Reservoirs of oil are not like underground lakes. The oil deposits are spread throughout cracks and pores in rocks such as sandstone and shale. As oil is pumped out, it flows through the rock layer, but much of the oil is trapped in small pockets. Drillers inject brine into the rock so that oil will float upward toward the well opening.
Why do some layers of rock in a cliff run up and down instead of side to side?
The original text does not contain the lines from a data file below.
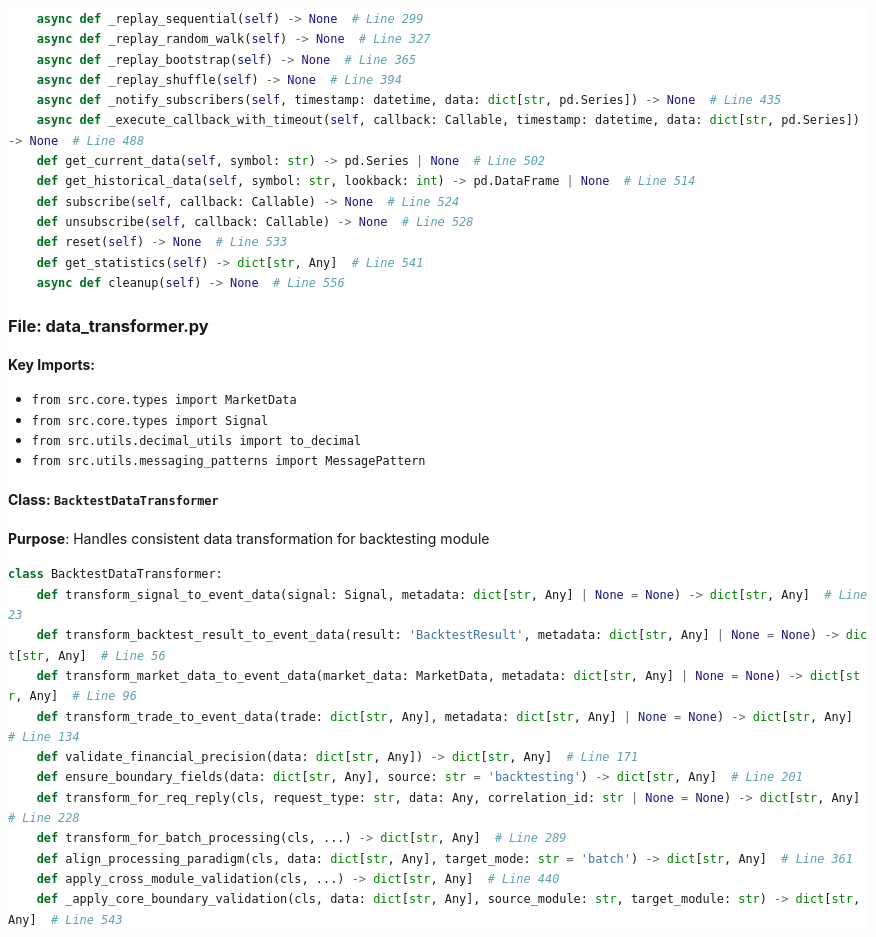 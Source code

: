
 ```python
    async def _replay_sequential(self) -> None  # Line 299
    async def _replay_random_walk(self) -> None  # Line 327
    async def _replay_bootstrap(self) -> None  # Line 365
    async def _replay_shuffle(self) -> None  # Line 394
    async def _notify_subscribers(self, timestamp: datetime, data: dict[str, pd.Series]) -> None  # Line 435
    async def _execute_callback_with_timeout(self, callback: Callable, timestamp: datetime, data: dict[str, pd.Series]) -> None  # Line 488
    def get_current_data(self, symbol: str) -> pd.Series | None  # Line 502
    def get_historical_data(self, symbol: str, lookback: int) -> pd.DataFrame | None  # Line 514
    def subscribe(self, callback: Callable) -> None  # Line 524
    def unsubscribe(self, callback: Callable) -> None  # Line 528
    def reset(self) -> None  # Line 533
    def get_statistics(self) -> dict[str, Any]  # Line 541
    async def cleanup(self) -> None  # Line 556
```

### File: data_transformer.py

**Key Imports:**
- `from src.core.types import MarketData`
- `from src.core.types import Signal`
- `from src.utils.decimal_utils import to_decimal`
- `from src.utils.messaging_patterns import MessagePattern`

#### Class: `BacktestDataTransformer`

**Purpose**: Handles consistent data transformation for backtesting module

```python
class BacktestDataTransformer:
    def transform_signal_to_event_data(signal: Signal, metadata: dict[str, Any] | None = None) -> dict[str, Any]  # Line 23
    def transform_backtest_result_to_event_data(result: 'BacktestResult', metadata: dict[str, Any] | None = None) -> dict[str, Any]  # Line 56
    def transform_market_data_to_event_data(market_data: MarketData, metadata: dict[str, Any] | None = None) -> dict[str, Any]  # Line 96
    def transform_trade_to_event_data(trade: dict[str, Any], metadata: dict[str, Any] | None = None) -> dict[str, Any]  # Line 134
    def validate_financial_precision(data: dict[str, Any]) -> dict[str, Any]  # Line 171
    def ensure_boundary_fields(data: dict[str, Any], source: str = 'backtesting') -> dict[str, Any]  # Line 201
    def transform_for_req_reply(cls, request_type: str, data: Any, correlation_id: str | None = None) -> dict[str, Any]  # Line 228
    def transform_for_batch_processing(cls, ...) -> dict[str, Any]  # Line 289
    def align_processing_paradigm(cls, data: dict[str, Any], target_mode: str = 'batch') -> dict[str, Any]  # Line 361
    def apply_cross_module_validation(cls, ...) -> dict[str, Any]  # Line 440
    def _apply_core_boundary_validation(cls, data: dict[str, Any], source_module: str, target_module: str) -> dict[str, Any]  # Line 543
```

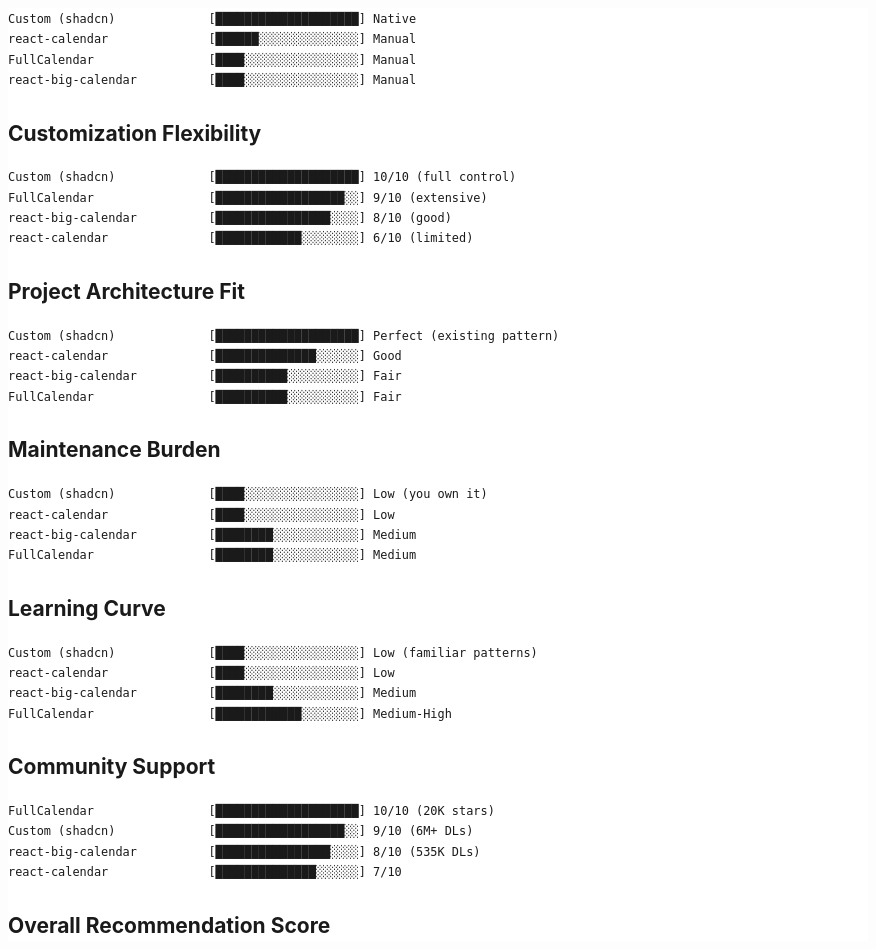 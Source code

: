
 ```
Custom (shadcn)             [████████████████████] Native
react-calendar              [██████░░░░░░░░░░░░░░] Manual
FullCalendar                [████░░░░░░░░░░░░░░░░] Manual
react-big-calendar          [████░░░░░░░░░░░░░░░░] Manual
```

## Customization Flexibility

```
Custom (shadcn)             [████████████████████] 10/10 (full control)
FullCalendar                [██████████████████░░] 9/10 (extensive)
react-big-calendar          [████████████████░░░░] 8/10 (good)
react-calendar              [████████████░░░░░░░░] 6/10 (limited)
```

## Project Architecture Fit

```
Custom (shadcn)             [████████████████████] Perfect (existing pattern)
react-calendar              [██████████████░░░░░░] Good
react-big-calendar          [██████████░░░░░░░░░░] Fair
FullCalendar                [██████████░░░░░░░░░░] Fair
```

## Maintenance Burden

```
Custom (shadcn)             [████░░░░░░░░░░░░░░░░] Low (you own it)
react-calendar              [████░░░░░░░░░░░░░░░░] Low
react-big-calendar          [████████░░░░░░░░░░░░] Medium
FullCalendar                [████████░░░░░░░░░░░░] Medium
```

## Learning Curve

```
Custom (shadcn)             [████░░░░░░░░░░░░░░░░] Low (familiar patterns)
react-calendar              [████░░░░░░░░░░░░░░░░] Low
react-big-calendar          [████████░░░░░░░░░░░░] Medium
FullCalendar                [████████████░░░░░░░░] Medium-High
```

## Community Support

```
FullCalendar                [████████████████████] 10/10 (20K stars)
Custom (shadcn)             [██████████████████░░] 9/10 (6M+ DLs)
react-big-calendar          [████████████████░░░░] 8/10 (535K DLs)
react-calendar              [██████████████░░░░░░] 7/10
```

## Overall Recommendation Score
As you drive along the road in a mountainous area, you can often see cliffs or road cuts where the layers of rock that form the mountains are clearly defined. Unlike the neatly stacked layers of rock seen in the Grand Canyon, the layers of rock in mountains are often jumbled. You can see bends and folds in the layers. Sometimes you can trace a layer for a great distance and then suddenly come to a break. The layer appears to continue, but the continuation is many feet above or below the original layer. Then there are places where the rock layers are stacked side by side in vertical rows. Why are these rock layers not neatly stacked, one on top of the other?
The layers of rocks that you see on the side of a cliff or road cut were once laid out in horizontal sheets, but something moved them—the same force that causes earthquakes. As tectonic plates collide, the rocks that they are made of are pushed and compressed. Imagine what happens to the metal of an automobile in a head-on collision. It bends and folds, taking shapes that look like the rock of the road cut.
Unlike a car crash, the collisions of continents take millions of years. Two kinds of bending occur. If the collision is slow and steady, generating heat in the rock and steady pressure, grains of minerals in the rock slide past one another and the layer of rock folds. Then there are no obvious breaks. The layers bend up or down, forming curves. Occasionally the rock is bent far enough to form hairpin shapes.
If the collision occurs fast enough to create a sudden shock (keeping in mind that sudden, in geological terms, may mean over many thousands of years), the rock layers can’t bend as they do under a slow, gentle pressure. Then the rock layers break, forming a fault instead of a fold. In a fault, rock layers may be sharply tilted. You can often see faults as a break in layers, looking like the rocks slipped downward after breaking.
"We’re looking at Earth science, observing our planet. Also space science, looking at the ozone in the atmosphere around our Earth. Also looking at life science. And on a human level, using ourselves as test subjects."